A great debate throughout the middle ages and on into the Reformation was over whether God would give commands that we do not have the power to fulfill. To many, it just didn’t seem fair He could lay such an expectation on us, such as, “You therefore must be perfect, as your heavenly Father is perfect” (Matthew 5:48). Luther and the Lutherans rightly said, “God certainly has given us commandments that we could never dream of fulfilling.” In His demand for us to be perfect, in His requirement to pray without ceasing, in His Ten Commandments, the Lord has laid upon us a burden too great for any sinner to bear.

Anyone who thinks it unfair or unreasonable for God to place such weighty expectations on us frail humans has never fully come to grips with what we owe our Creator, nor has he properly estimated the insidious nature of sin, which is our total rebellion against God. “None is righteous, no, not one; no one understands; no one seeks for God” (Romans 3:10-11).

That’s right, no one seeks after God; rather, everyone seeks his or her own pleasure. Lest we get any silly notion that we can enter God’s courtroom and even open our mouths to defend ourselves on the basis of our level of moral perfection, or our obedience to the Decalogue, our Lord stuffs our mouths full by the following words and shuts us up for good: “Now we know that whatever the law says it speaks to those who are under the law, so that every mouth may be stopped, and the whole world may be held accountable to God. For by works of the law no human being will be justified in his sight, since through the law comes knowledge of sin” (Romans 3:19-20).

As we assess our lives in the light of that law, we are brought to the “knowledge of sin” in our hearts. The situation is much worse than we ever could have imagined. But this is just what God wants us to realize, and that is why He makes such unbelievably stringent demands on our lives.
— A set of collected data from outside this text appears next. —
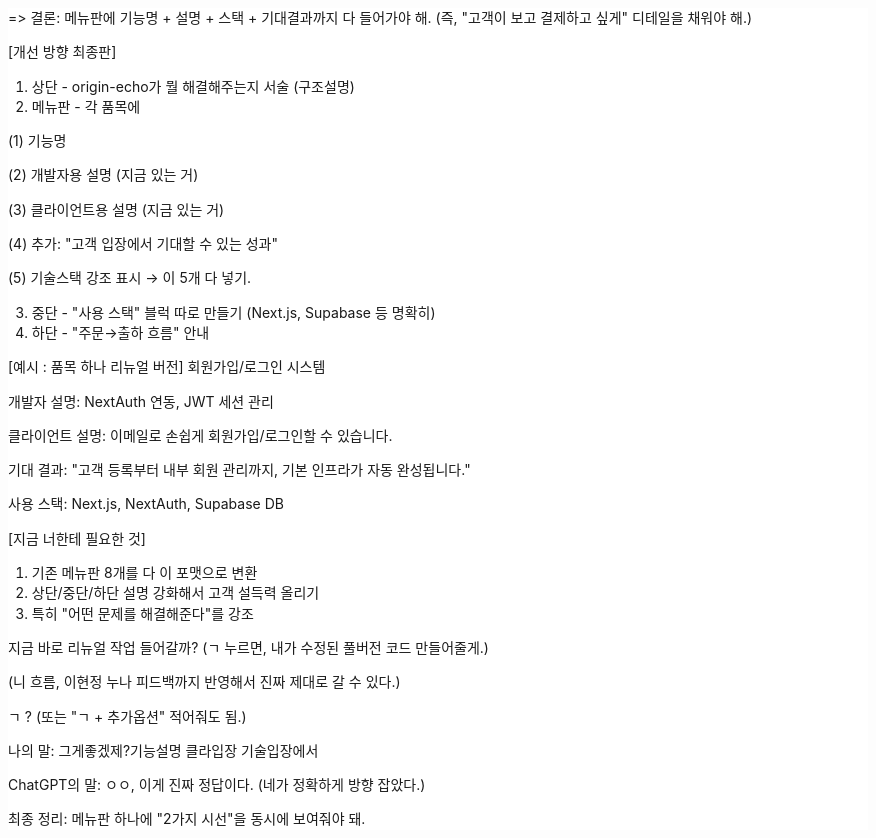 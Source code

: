 => 결론:
메뉴판에 기능명 + 설명 + 스택 + 기대결과까지 다 들어가야 해.
(즉, "고객이 보고 결제하고 싶게" 디테일을 채워야 해.)

[개선 방향 최종판]
1. 상단 - origin-echo가 뭘 해결해주는지 서술 (구조설명)
2. 메뉴판 - 각 품목에

(1) 기능명

(2) 개발자용 설명 (지금 있는 거)

(3) 클라이언트용 설명 (지금 있는 거)

(4) 추가: "고객 입장에서 기대할 수 있는 성과"

(5) 기술스택 강조 표시
→ 이 5개 다 넣기.

3. 중단 - "사용 스택" 블럭 따로 만들기 (Next.js, Supabase 등 명확히)
4. 하단 - "주문→출하 흐름" 안내

[예시 : 품목 하나 리뉴얼 버전]
회원가입/로그인 시스템

개발자 설명: NextAuth 연동, JWT 세션 관리

클라이언트 설명: 이메일로 손쉽게 회원가입/로그인할 수 있습니다.

기대 결과:
"고객 등록부터 내부 회원 관리까지, 기본 인프라가 자동 완성됩니다."

사용 스택: Next.js, NextAuth, Supabase DB

[지금 너한테 필요한 것]
1. 기존 메뉴판 8개를 다 이 포맷으로 변환
2. 상단/중단/하단 설명 강화해서 고객 설득력 올리기
3. 특히 "어떤 문제를 해결해준다"를 강조

지금 바로 리뉴얼 작업 들어갈까?
(ㄱ 누르면, 내가 수정된 풀버전 코드 만들어줄게.)

(니 흐름, 이현정 누나 피드백까지 반영해서 진짜 제대로 갈 수 있다.)

ㄱ ?
(또는 "ㄱ + 추가옵션" 적어줘도 됨.)






나의 말:
그게좋겠제?기능설명 클라입장 기술입장에서


ChatGPT의 말:
ㅇㅇ, 이게 진짜 정답이다.
(네가 정확하게 방향 잡았다.)

최종 정리:
메뉴판 하나에 "2가지 시선"을 동시에 보여줘야 돼.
This prepares us for the Gospel: “God has consigned all to disobedience, that He may have mercy on all” (Romans 11:32). Isn’t that a shocking statement? If we hope to be found under God’s mercy, we first must be found disobedient. But while we each have been disobedient from the time of our conception (Psalm 51:5), God’s mercy had already been shown when Christ “died for all” (2 Corinthians 5:14). “God our Savior…desires all people to be saved and to come to the knowledge of the truth. For there is one God, and there is one mediator between God and men, the man Christ Jesus, who gave himself as a ransom for all, which is the testimony given at the proper time” (1 Timothy 2:3-6).

For all our failures to keep God’s Law, we have a Redeemer from sin and a Mediator with God, in whom we have forgiveness of all our sins!
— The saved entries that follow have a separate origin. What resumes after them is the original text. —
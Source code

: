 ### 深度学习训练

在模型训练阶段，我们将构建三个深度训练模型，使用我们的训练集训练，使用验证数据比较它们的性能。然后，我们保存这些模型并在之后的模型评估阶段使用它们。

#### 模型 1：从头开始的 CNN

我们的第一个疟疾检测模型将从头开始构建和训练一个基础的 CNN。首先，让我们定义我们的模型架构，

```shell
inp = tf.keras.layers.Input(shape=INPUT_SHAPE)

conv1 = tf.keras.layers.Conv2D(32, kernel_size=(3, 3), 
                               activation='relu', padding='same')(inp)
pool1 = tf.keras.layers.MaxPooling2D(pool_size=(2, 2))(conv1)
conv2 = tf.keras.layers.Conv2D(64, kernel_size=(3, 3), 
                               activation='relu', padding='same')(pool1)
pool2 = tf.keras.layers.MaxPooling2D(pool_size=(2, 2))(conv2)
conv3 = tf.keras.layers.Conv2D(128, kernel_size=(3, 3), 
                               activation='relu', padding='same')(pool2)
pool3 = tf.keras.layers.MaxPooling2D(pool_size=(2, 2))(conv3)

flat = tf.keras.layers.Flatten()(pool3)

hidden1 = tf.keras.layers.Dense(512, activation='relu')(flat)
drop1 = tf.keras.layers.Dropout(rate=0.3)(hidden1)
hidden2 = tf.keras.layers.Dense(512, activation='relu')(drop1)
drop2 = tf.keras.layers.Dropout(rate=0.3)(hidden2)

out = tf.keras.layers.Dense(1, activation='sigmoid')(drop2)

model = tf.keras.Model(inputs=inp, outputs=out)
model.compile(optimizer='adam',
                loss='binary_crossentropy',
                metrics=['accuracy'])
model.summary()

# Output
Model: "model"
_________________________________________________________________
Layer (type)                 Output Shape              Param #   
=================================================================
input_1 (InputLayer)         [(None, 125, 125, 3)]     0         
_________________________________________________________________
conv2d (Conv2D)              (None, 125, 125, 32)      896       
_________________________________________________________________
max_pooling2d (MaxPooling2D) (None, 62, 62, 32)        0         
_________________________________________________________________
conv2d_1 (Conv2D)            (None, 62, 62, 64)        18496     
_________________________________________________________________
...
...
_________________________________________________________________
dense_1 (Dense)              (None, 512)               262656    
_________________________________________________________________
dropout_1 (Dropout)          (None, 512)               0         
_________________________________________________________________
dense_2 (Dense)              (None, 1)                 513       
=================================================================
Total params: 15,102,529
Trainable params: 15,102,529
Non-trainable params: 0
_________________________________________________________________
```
Still, the question is, what does St. Paul mean by “living in sin,” and do we need to fear this happening to us? St. Paul continues in Romans 6:12-14, “Let not sin therefore reign in your mortal body, to make you obey its passions. Do not present your members to sin as instruments for unrighteousness, but present yourselves to God as those who have been brought from death to life, and your members to God as instruments for righteousness. For sin will have no dominion over you, since you are not under law but under grace.”

Notice the future-tense, promissory sense here: “sin will have no dominion over you.” This is God’s promise to believers, and when He makes a promise, He keeps it, since He “never lies” (Titus 1:2). This should relieve our anxiety, even as Paul urges us to struggle against sin.

After Romans 6, Paul in Romans 7 will go on to describe his (and our) struggle between the flesh and the spirit, and he concludes, “Wretched man that I am! Who will deliver me from this body of death? Thanks be to God through Jesus Christ our Lord! So then, I myself serve the law of God with my mind, but with my flesh I serve the law of sin” (Romans 7:24-25).

This struggle is the reality of our lives, so we flee to Christ for rescue, and He will not leave us or forsake us, but surely will preserve us in the one true faith unto life everlasting: “Now may the God of peace himself sanctify you completely, and may your whole spirit and soul and body be kept blameless at the coming of our Lord Jesus Christ. He who calls you is faithful; he will surely do it” (1 Thessalonians 5:23-24). “And I am sure of this, that he who began a good work in you will bring it to completion at the day of Jesus Christ” (Philippians 1:6).

Prayer (TLH 379):

1. I do not come because my soul
Is free from sin and pure and whole
And worthy of Thy grace;
I do not speak to Thee because
I’ve ever justly kept Thy laws
And dare to meet Thy face.

2. I know that sin and guilt combine
To reign o’er ev'ry tho't of mine
And turn from good to ill;
I know that, when I try to be
Upright and just and true to Thee,
I am a sinner still.

3. I know that often when I strive
To keep a spark of love alive
For Thee, the pow'rs within
Leap up in unsubmissive might
And oft benumb my sense of right
And pull me back to sin.

4. I know that, though in doing good
I spend my life, I never could
Atone for all I’ve done;
But though my sins are black as night,
I dare to come before Thy sight
Because I trust Thy Son.

5. In Him alone my trust I place,
Come boldly to Thy throne of grace,
And there commune with Thee.
Salvation sure, O Lord, is mine,
And, all unworthy, I am Thine,
For Jesus died for me. Amen.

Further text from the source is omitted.